Pictures excluded, return the lines below from the first through the line holding "## Overview".

MATERIAL FOR THIS TASK Block Start

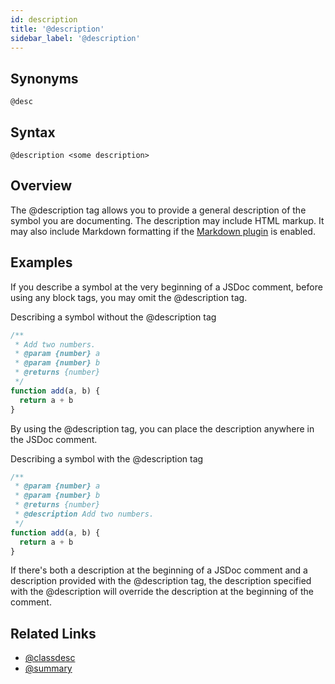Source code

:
 ```yaml
---
id: description
title: '@description'
sidebar_label: '@description'
---
```


## Synonyms

`@desc`

## Syntax

`@description <some description>`

## Overview

The @description tag allows you to provide a general description of the symbol you are documenting. The description may include HTML markup. It may also include Markdown formatting if the [Markdown plugin](../about/plugins-markdown.md) is enabled.

## Examples

If you describe a symbol at the very beginning of a JSDoc comment, before using any block tags, you may omit the @description tag.

Describing a symbol without the @description tag

```js
/**
 * Add two numbers.
 * @param {number} a
 * @param {number} b
 * @returns {number}
 */
function add(a, b) {
  return a + b
}
```

By using the @description tag, you can place the description anywhere in the JSDoc comment.

Describing a symbol with the @description tag

```js
/**
 * @param {number} a
 * @param {number} b
 * @returns {number}
 * @description Add two numbers.
 */
function add(a, b) {
  return a + b
}
```

If there's both a description at the beginning of a JSDoc comment and a description provided with the @description tag, the description specified with the @description will override the description at the beginning of the comment.

## Related Links

- [@classdesc](./classdesc.md)
- [@summary](./summary.md)
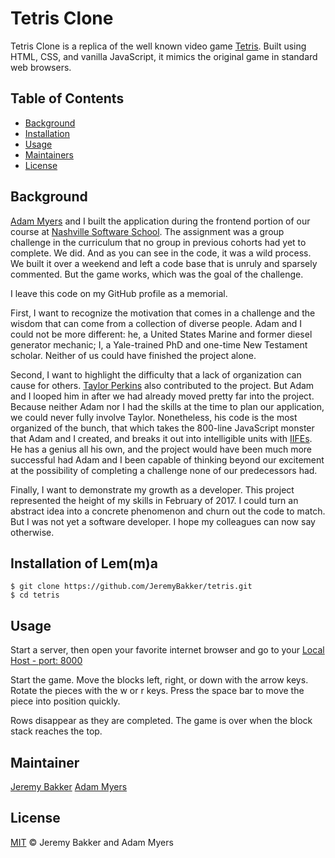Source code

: # Tetris Clone

Tetris Clone is a replica of the well known video game [Tetris](https://en.wikipedia.org/wiki/Tetris). Built using HTML, CSS, and vanilla JavaScript, it mimics the original game in standard web browsers. 

## Table of Contents

- [Background](#background)
- [Installation](#installation)
- [Usage](#usage)
- [Maintainers](#maintainers)
- [License](#license)

## Background

[Adam Myers](https://github.com/ANMyers) and I built the application during the frontend portion of our course at [Nashville Software School](http://nashvillesoftwareschool.com/). The assignment was a group challenge in the curriculum that no group in previous cohorts had yet to complete. We did. And as you can see in the code, it was a wild process. We built it over a weekend and left a code base that is unruly and sparsely commented. But the game works, which was the goal of the challenge.

I leave this code on my GitHub profile as a memorial. 

First, I want to recognize the motivation that comes in a challenge and the wisdom that can come from a collection of diverse people. Adam and I could not be more different: he, a United States Marine and former diesel generator mechanic; I, a Yale-trained PhD and one-time New Testament scholar. Neither of us could have finished the project alone. 

Second, I want to highlight the difficulty that a lack of organization can cause for others. [Taylor Perkins](https://github.com/taylorperkins) also contributed to the project. But Adam and I looped him in after we had already moved pretty far into the project. Because neither Adam nor I had the skills at the time to plan our application, we could never fully involve Taylor. Nonetheless, his code is the most organized of the bunch, that which takes the 800-line JavaScript monster that Adam and I created, and breaks it out into intelligible units with [IIFEs](http://benalman.com/news/2010/11/immediately-invoked-function-expression/). He has a genius all his own, and the project would have been much more successful had Adam and I been capable of thinking beyond our excitement at the possibility of completing a challenge none of our predecessors had. 

Finally, I want to demonstrate my growth as a developer. This project represented the height of my skills in February of 2017. I could turn an abstract idea into a concrete phenomenon and churn out the code to match. But I was not yet a software developer. I hope my colleagues can now say otherwise.

## Installation of Lem(m)a
```
$ git clone https://github.com/JeremyBakker/tetris.git
$ cd tetris
```

## Usage

Start a server, then open your favorite internet browser and go to your [Local Host - port: 8000](http://localhost:8000/)

Start the game.
Move the blocks left, right, or down with the arrow keys.
Rotate the pieces with the w or r keys.
Press the space bar to move the piece into position quickly.

Rows disappear as they are completed.
The game is over when the block stack reaches the top.

## Maintainer

[Jeremy Bakker](https://github.com/JeremyBakker)
[Adam Myers](https://github.com/ANMyers)

## License

[MIT](LICENSE) © Jeremy Bakker and Adam Myers
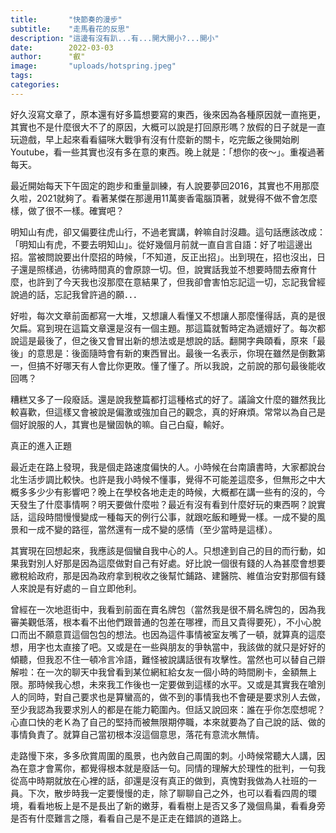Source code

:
 ```yaml
---
title:       "快節奏的漫步"
subtitle:    "走馬看花的反思"
description: "這邊有沒有趴...有...開大開小?...開小"
date:        2022-03-03
author:      "叡"
image:       "uploads/hotspring.jpeg"
tags:
categories:  
---
```


好久沒寫文章了，原本還有好多篇想要寫的東西，後來因為各種原因就一直拖更，其實也不是什麼很大不了的原因，大概可以說是打回原形嗎？放假的日子就是一直玩遊戲，早上起來看看貓咪大戰爭有沒有什麼新的關卡，吃完飯之後開始刷Youtube，看一些其實也沒有多在意的東西。晚上就是：「想你的夜～」。重複過著每天。

最近開始每天下午固定的跑步和重量訓練，有人說要夢回2016，其實也不用那麼久啦，2021就夠了。看著某傑在那邊用11萬麥香電腦頂著，就覺得不做不會怎麼樣，做了很不一樣。確實吧？

明知山有虎，卻又偏要往虎山行，不過老實講，幹嘛自討沒趣。這句話應該改成：「明知山有虎，不要去明知山」。從好幾個月前就一直自言自語：好了啦這邊出招。當被問說要出什麼招的時候，「不知道，反正出招」。出到現在，招也沒出，日子還是照樣過，彷彿時間真的會原諒一切。但，說實話我並不想要時間去療育什麼，也許到了今天我也沒那麼在意結果了，但我卻會害怕忘記這一切，忘記我曾經說過的話，忘記我曾許過的願．．．

好啦，每次文章前面都寫一大堆，又想讓人看懂又不想讓人那麼懂得話，真的是很欠扁。寫到現在這篇文章還是沒有一個主題。那這篇就暫時定為遞嬗好了。每次都說這是最後了，但之後又會冒出新的想法或是想說的話。翻開字典頤看，原來「最後」的意思是：後面隨時會有新的東西冒出。最後一名表示，你現在雖然是倒數第一，但搞不好哪天有人會比你更敗。懂了懂了。所以我說，之前說的那句最後能收回嗎？

糟糕又多了一段廢話。還是說我整篇都打這種格式的好了。議論文什麼的雖然我比較喜歡，但這樣又會被說是偏激或強加自己的觀念，真的好麻煩。常常以為自己是個好說服的人，其實也是蠻固執的嘛。自己白癡，輸好。

真正的進入正題

最近走在路上發現，我是個走路速度偏快的人。小時候在台南讀書時，大家都說台北生活步調比較快。也許是我小時候不懂事，覺得不可能差這麼多，但無形之中大概多多少少有影響吧？晚上在學校各地走走的時候，大概都在講一些有的沒的，今天發生了什麼事情啊？明天要做什麼啦？最近有沒有看到什麼好玩的東西啊？說實話，這段時間慢慢變成一種每天的例行公事，就跟吃飯和睡覺一樣。一成不變的風景和一成不變的路徑，當然還有一成不變的感情（至少當時是這樣）。

其實現在回想起來，我應該是個蠻自我中心的人。只想達到自己的目的而行動，如果我對別人好那是因為這麼做對自己有好處。好比說一個很有錢的人為甚麼會想要繳稅給政府，那是因為政府拿到稅收之後幫忙鋪路、建醫院、維值治安對那個有錢人來說是有好處的－自立即他利。

曾經在一次地逛街中，我看到前面在賣名牌包（當然我是很不屑名牌包的，因為我審美觀低落，根本看不出他們跟普通的包差在哪裡，而且又貴得要死），不小心脫口而出不願意買這個包包的想法。也因為這件事情被室友嘴了一頓，就算真的這麼想，用字也太直接了吧。又或是在一些與朋友的爭執當中，我該做的就只是好好的傾聽，但我忍不住一頓冷言冷語，難怪被說講話很有攻擊性。當然也可以替自己辯解啦：在一次的聊天中我曾看到某位網紅給女友一個小時的時間刷卡，金額無上限。那時候我心想，未來我工作後也一定要做到這樣的水平。又或是其實我在嗆別人的同時，對自己要求也是算蠻高的，做不到的事情我也不會硬是要求別人去做，至少我認為我要求別人的都是在能力範圍內。但話又說回來：誰在乎你怎麼想呢？心直口快的老Ｋ為了自己的堅持而被無限期停職，本來就要為了自己說的話、做的事情負責了。就算自己當初根本沒這個意思，落花有意流水無情。

走路慢下來，多多欣賞周圍的風景，也內斂自己周圍的刺。小時候常聽大人講，因為在意才會罵你，都覺得根本就是廢話一句。同情的理解大於理性的批判，一句我從高中時期就放在心裡的話，卻還是沒有真正的做到，真愧對我做為人社班的一員。下次，散步時我一定要慢慢的走，除了聊聊自己之外，也可以看看四周的環境，看看地板上是不是長出了新的嫩芽，看看樹上是否又多了幾個鳥巢，看看身旁是否有什麼難言之隱，看看自己是不是正走在錯誤的道路上。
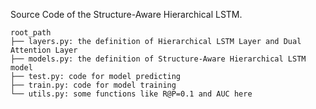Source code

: Source Code of the Structure-Aware Hierarchical LSTM.

```
root_path
├── layers.py: the definition of Hierarchical LSTM Layer and Dual Attention Layer
├── models.py: the definition of Structure-Aware Hierarchical LSTM model
├── test.py: code for model predicting
├── train.py: code for model training
└── utils.py: some functions like R@P=0.1 and AUC here
```
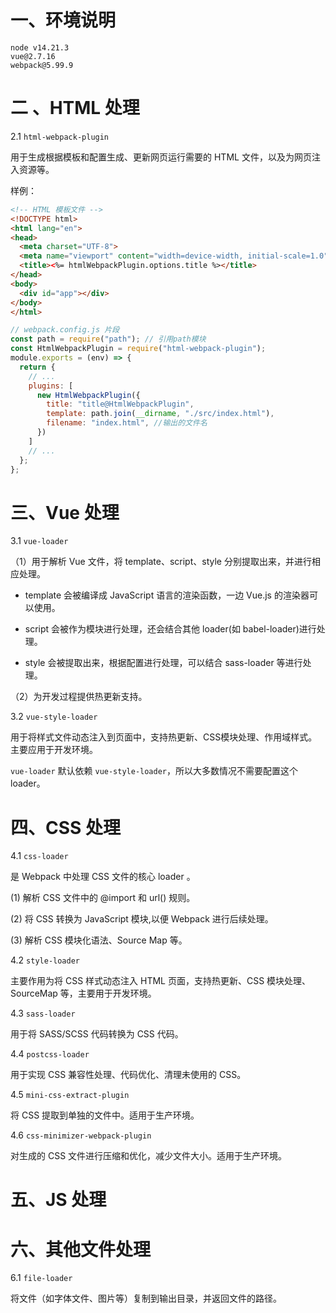 # 一、环境说明
```shell
node v14.21.3
vue@2.7.16
webpack@5.99.9
```
# 二 、HTML 处理
2.1 `html-webpack-plugin` 

用于生成根据模板和配置生成、更新网页运行需要的 HTML 文件，以及为网页注入资源等。

样例：

```html
<!-- HTML 模板文件 -->
<!DOCTYPE html>  
<html lang="en">  
<head>  
  <meta charset="UTF-8">  
  <meta name="viewport" content="width=device-width, initial-scale=1.0">  
  <title><%= htmlWebpackPlugin.options.title %></title>  
</head>  
<body>  
  <div id="app"></div>  
</body>  
</html>
```


```js
// webpack.config.js 片段
const path = require("path"); // 引用path模块
const HtmlWebpackPlugin = require("html-webpack-plugin");
module.exports = (env) => {
  return {
    // ...
    plugins: [
      new HtmlWebpackPlugin({
        title: "title@HtmlWebpackPlugin",
        template: path.join(__dirname, "./src/index.html"),
        filename: "index.html", //输出的文件名
      })
    ]
    // ...
  };
};
```
# 三、Vue 处理
3.1 `vue-loader`

（1）用于解析 Vue 文件，将 template、script、style 分别提取出来，并进行相应处理。

- template 会被编译成 JavaScript 语言的渲染函数，一边 Vue.js 的渲染器可以使用。
  
- script 会被作为模块进行处理，还会结合其他 loader(如 babel-loader)进行处理。
  
- style 会被提取出来，根据配置进行处理，可以结合 sass-loader 等进行处理。
  
（2）为开发过程提供热更新支持。

3.2 `vue-style-loader`

用于将样式文件动态注入到页面中，支持热更新、CSS模块处理、作用域样式。主要应用于开发环境。

`vue-loader` 默认依赖 `vue-style-loader`，所以大多数情况不需要配置这个 loader。

# 四、CSS 处理

4.1 `css-loader`

是 Webpack 中处理 CSS 文件的核心 loader 。

(1) 解析 CSS 文件中的 @import 和 url() 规则。

(2) 将 CSS 转换为 JavaScript 模块,以便 Webpack 进行后续处理。

(3) 解析 CSS 模块化语法、Source Map 等。

4.2 `style-loader`

主要作用为将 CSS 样式动态注入 HTML 页面，支持热更新、CSS 模块处理、SourceMap 等，主要用于开发环境。

4.3 `sass-loader`

用于将 SASS/SCSS 代码转换为 CSS 代码。

4.4 `postcss-loader`

用于实现 CSS 兼容性处理、代码优化、清理未使用的 CSS。

4.5 `mini-css-extract-plugin`

将 CSS 提取到单独的文件中。适用于生产环境。

4.6 `css-minimizer-webpack-plugin`

对生成的 CSS 文件进行压缩和优化，减少文件大小。适用于生产环境。

# 五、JS 处理

# 六、其他文件处理

6.1 `file-loader`

将文件（如字体文件、图片等）复制到输出目录，并返回文件的路径。
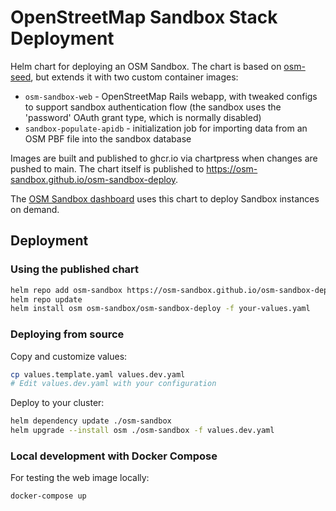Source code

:# OpenStreetMap Sandbox Stack Deployment

Helm chart for deploying an OSM Sandbox. The chart is based on [osm-seed](https://github.com/developmentseed/osm-seed), but extends it with two custom container images:

- `osm-sandbox-web` - OpenStreetMap Rails webapp, with tweaked configs to support sandbox authentication flow (the sandbox uses the 'password' OAuth grant type, which is normally disabled)
- `sandbox-populate-apidb` - initialization job for importing data from an OSM PBF file into the sandbox database

Images are built and published to ghcr.io via chartpress when changes are pushed to main. The chart itself is published to https://osm-sandbox.github.io/osm-sandbox-deploy.

The [OSM Sandbox dashboard](https://github.com/osm-sandbox/osm-sandbox-dashboard) uses this chart to deploy Sandbox instances on demand.

## Deployment

### Using the published chart

```sh
helm repo add osm-sandbox https://osm-sandbox.github.io/osm-sandbox-deploy
helm repo update
helm install osm osm-sandbox/osm-sandbox-deploy -f your-values.yaml
```

### Deploying from source

Copy and customize values:
```sh
cp values.template.yaml values.dev.yaml
# Edit values.dev.yaml with your configuration
```

Deploy to your cluster:
```sh
helm dependency update ./osm-sandbox
helm upgrade --install osm ./osm-sandbox -f values.dev.yaml
```

### Local development with Docker Compose

For testing the web image locally:
```sh
docker-compose up
```
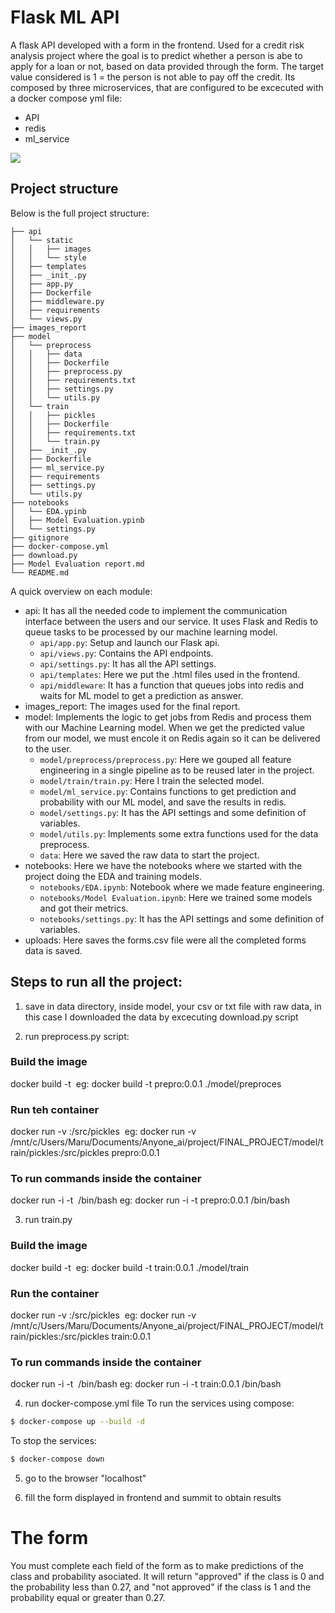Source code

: # Flask ML API

A flask API developed with a form in the frontend. Used for a credit risk analysis project where the goal is to predict whether a person is abe to apply for a loan or not, based on data provided through the form. The target value considered is 1 = the person is not able to pay off the credit.
Its composed by three microservices, that are configured to be excecuted with a docker compose yml file:

- API
- redis
- ml_service

![](./images_report/Microservices.PNG)

## Project structure 

Below is the full project structure:

```
├── api
│   └── static
│   │   ├── images
│   │   └── style
│   ├── templates
│   ├── _init_.py
│   ├── app.py
│   ├── Dockerfile
│   ├── middleware.py
│   ├── requirements
│   └── views.py
├── images_report
├── model
│   └── preprocess
│   │   ├── data
│   │   ├── Dockerfile
│   │   ├── preprocess.py
│   │   ├── requirements.txt
│   │   ├── settings.py
│   │   └── utils.py
│   └── train
│   │   ├── pickles
│   │   ├── Dockerfile
│   │   ├── requirements.txt
│   │   └── train.py
│   ├── _init_.py
│   ├── Dockerfile
│   ├── ml_service.py
│   ├── requirements
│   ├── settings.py
│   └── utils.py
├── notebooks
│   └── EDA.ypinb
│   ├── Model Evaluation.ypinb
│   └── settings.py
├── gitignore
├── docker-compose.yml
├── download.py
├── Model Evaluation report.md
└── README.md
```

A quick overview on each module:

- api: It has all the needed code to implement the communication interface between the users and our service. It uses Flask and Redis to queue tasks to be processed by our machine learning model.
    - `api/app.py`: Setup and launch our Flask api.
    - `api/views.py`: Contains the API endpoints. 
    - `api/settings.py`: It has all the API settings.
    - `api/templates`: Here we put the .html files used in the frontend.
    - `api/middleware`: It has a function that queues jobs into redis and waits for ML model to get a prediction as answer.
- images_report: The images used for the final report.
- model: Implements the logic to get jobs from Redis and process them with our Machine Learning model. When we get the predicted value from our model, we must encole it on Redis again so it can be delivered to the user.
    - `model/preprocess/preprocess.py`: Here we gouped all feature engineering in a single pipeline as to be reused later in the project.
    - `model/train/train.py`: Here I train the selected model.
    - `model/ml_service.py`: Contains functions to get prediction and probability with our ML model, and save the results in redis.
    - `model/settings.py`: It has the API settings and some definition of variables.
    - `model/utils.py`: Implements some extra functions used for the data preprocess.
    - `data`: Here we saved the raw data to start the project.
- notebooks: Here we have the notebooks where we started with the project doing the EDA and training models.
    - `notebooks/EDA.ipynb`: Notebook where we made feature engineering.
    - `notebooks/Model Evaluation.ipynb`: Here we trained some models and got their metrics.
    - `notebooks/settings.py`:  It has the API settings and some definition of variables.
- uploads: Here saves the forms.csv file were all the completed forms data is saved. 


## Steps to run all the project:

1. save in data directory, inside model, your csv or txt file with raw data, in this case I downloaded the data by excecuting download.py script

2. run preprocess.py script:
### Build the image
docker build -t <image name> <preprocess directory path>  eg: docker build -t prepro:0.0.1 ./model/preproces
### Run teh container
docker run -v <full path to pickles folder>:/src/pickles <image name> eg: docker run -v /mnt/c/Users/Maru/Documents/Anyone_ai/project/FINAL_PROJECT/model/train/pickles:/src/pickles prepro:0.0.1
### To run commands inside the container
docker run -i -t <image name> /bin/bash eg: docker run -i -t prepro:0.0.1 /bin/bash

3. run train.py
### Build the image
docker build -t <image name> <train directory path> eg: docker build -t train:0.0.1 ./model/train
### Run the container
docker run -v <full path to pickles folder>:/src/pickles <image name> eg: docker run -v /mnt/c/Users/Maru/Documents/Anyone_ai/project/FINAL_PROJECT/model/train/pickles:/src/pickles train:0.0.1
### To run commands inside the container
docker run -i -t <image name> /bin/bash eg: docker run -i -t train:0.0.1 /bin/bash

4. run docker-compose.yml file
To run the services using compose:

```bash
$ docker-compose up --build -d
```

To stop the services:

```bash
$ docker-compose down
```

5. go to the browser "localhost"

6. fill the form displayed in frontend and summit to obtain results


# The form

You must complete each field of the form as to make predictions of the class and probability asociated. It will return "approved" if the class is 0 and the probability less than 0.27, and "not approved" if the class is 1 and the probability equal or greater than 0.27.
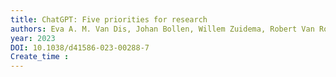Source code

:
 ```yaml
---
title: ChatGPT: Five priorities for research
authors: Eva A. M. Van Dis, Johan Bollen, Willem Zuidema, Robert Van Rooij, Claudi L. Bockting
year: 2023
DOI: 10.1038/d41586-023-00288-7
Create_time :  
---
```


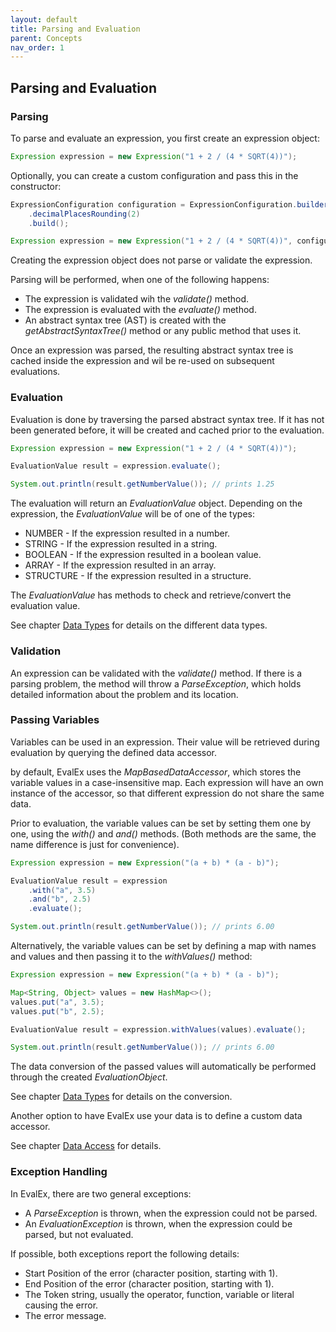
 ```yaml
---
layout: default
title: Parsing and Evaluation
parent: Concepts
nav_order: 1
---
```


## Parsing and Evaluation

### Parsing

To parse and evaluate an expression, you first create an expression object:

```java
Expression expression = new Expression("1 + 2 / (4 * SQRT(4))");
```

Optionally, you can create a custom configuration and pass this in the constructor:

```java
ExpressionConfiguration configuration = ExpressionConfiguration.builder()
    .decimalPlacesRounding(2)
    .build();

Expression expression = new Expression("1 + 2 / (4 * SQRT(4))", configuration);
```

Creating the expression object does not parse or validate the expression.

Parsing will be performed, when one of the following happens:

- The expression is validated wih the _validate()_ method.
- The expression is evaluated with the _evaluate()_ method.
- An abstract syntax tree (AST) is created with the _getAbstractSyntaxTree()_ method or any public
  method that uses it.

Once an expression was parsed, the resulting abstract syntax tree is cached inside the expression
and wil be re-used on subsequent evaluations.

### Evaluation

Evaluation is done by traversing the parsed abstract syntax tree. If it has not been generated
before, it will be created and cached prior to the evaluation.

```java
Expression expression = new Expression("1 + 2 / (4 * SQRT(4))");

EvaluationValue result = expression.evaluate();

System.out.println(result.getNumberValue()); // prints 1.25
```

The evaluation will return an _EvaluationValue_ object. Depending on the expression, the
_EvaluationValue_ will be of one of the types:

- NUMBER - If the expression resulted in a number.
- STRING - If the expression resulted in a string.
- BOOLEAN - If the expression resulted in a boolean value.
- ARRAY - If the expression resulted in an array.
- STRUCTURE - If the expression resulted in a structure.

The _EvaluationValue_ has methods to check and retrieve/convert the evaluation value.

See chapter [Data Types](datatypes.html) for details on the different data types.

### Validation

An expression can be validated with the _validate()_ method. If there is a parsing problem, the
method will throw a _ParseException_, which holds detailed information about the problem and its
location.

### Passing Variables

Variables can be used in an expression. Their value will be retrieved during evaluation by querying
the defined data accessor.

by default, EvalEx uses the _MapBasedDataAccessor_, which stores the variable values in a
case-insensitive map. Each expression will have an own instance of the accessor, so that different
expression do not share the same data.

Prior to evaluation, the variable values can be set by setting them one by one, using the _with()_
and _and()_ methods.
(Both methods are the same, the name difference is just for convenience).

```java
Expression expression = new Expression("(a + b) * (a - b)");

EvaluationValue result = expression
    .with("a", 3.5)
    .and("b", 2.5)
    .evaluate();

System.out.println(result.getNumberValue()); // prints 6.00
```

Alternatively, the variable values can be set by defining a map with names and values and then
passing it to
the _withValues()_ method:

```java
Expression expression = new Expression("(a + b) * (a - b)");

Map<String, Object> values = new HashMap<>();
values.put("a", 3.5);
values.put("b", 2.5);

EvaluationValue result = expression.withValues(values).evaluate();

System.out.println(result.getNumberValue()); // prints 6.00
```

The data conversion of the passed values will automatically be performed through the created
_EvaluationObject_.

See chapter [Data Types](datatypes.html) for details on the conversion.

Another option to have EvalEx use your data is to define a custom data accessor.

See chapter [Data Access](../customization/data_access.html) for details.

### Exception Handling

In EvalEx, there are two general exceptions:

- A _ParseException_ is thrown, when the expression could not be parsed.
- An _EvaluationException_ is thrown, when the expression could be parsed, but not evaluated.

If possible, both exceptions report the following details:

- Start Position of the error (character position, starting with 1).
- End Position of the error (character position, starting with 1).
- The Token string, usually the operator, function, variable or literal causing the error.
- The error message.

MATERIAL FOR THIS TASK Block End

OUTPUT:
Source code

:
 ```yaml
---
id: description
title: '@description'
sidebar_label: '@description'
---
```


## Synonyms

`@desc`

## Syntax

`@description <some description>`

## Overview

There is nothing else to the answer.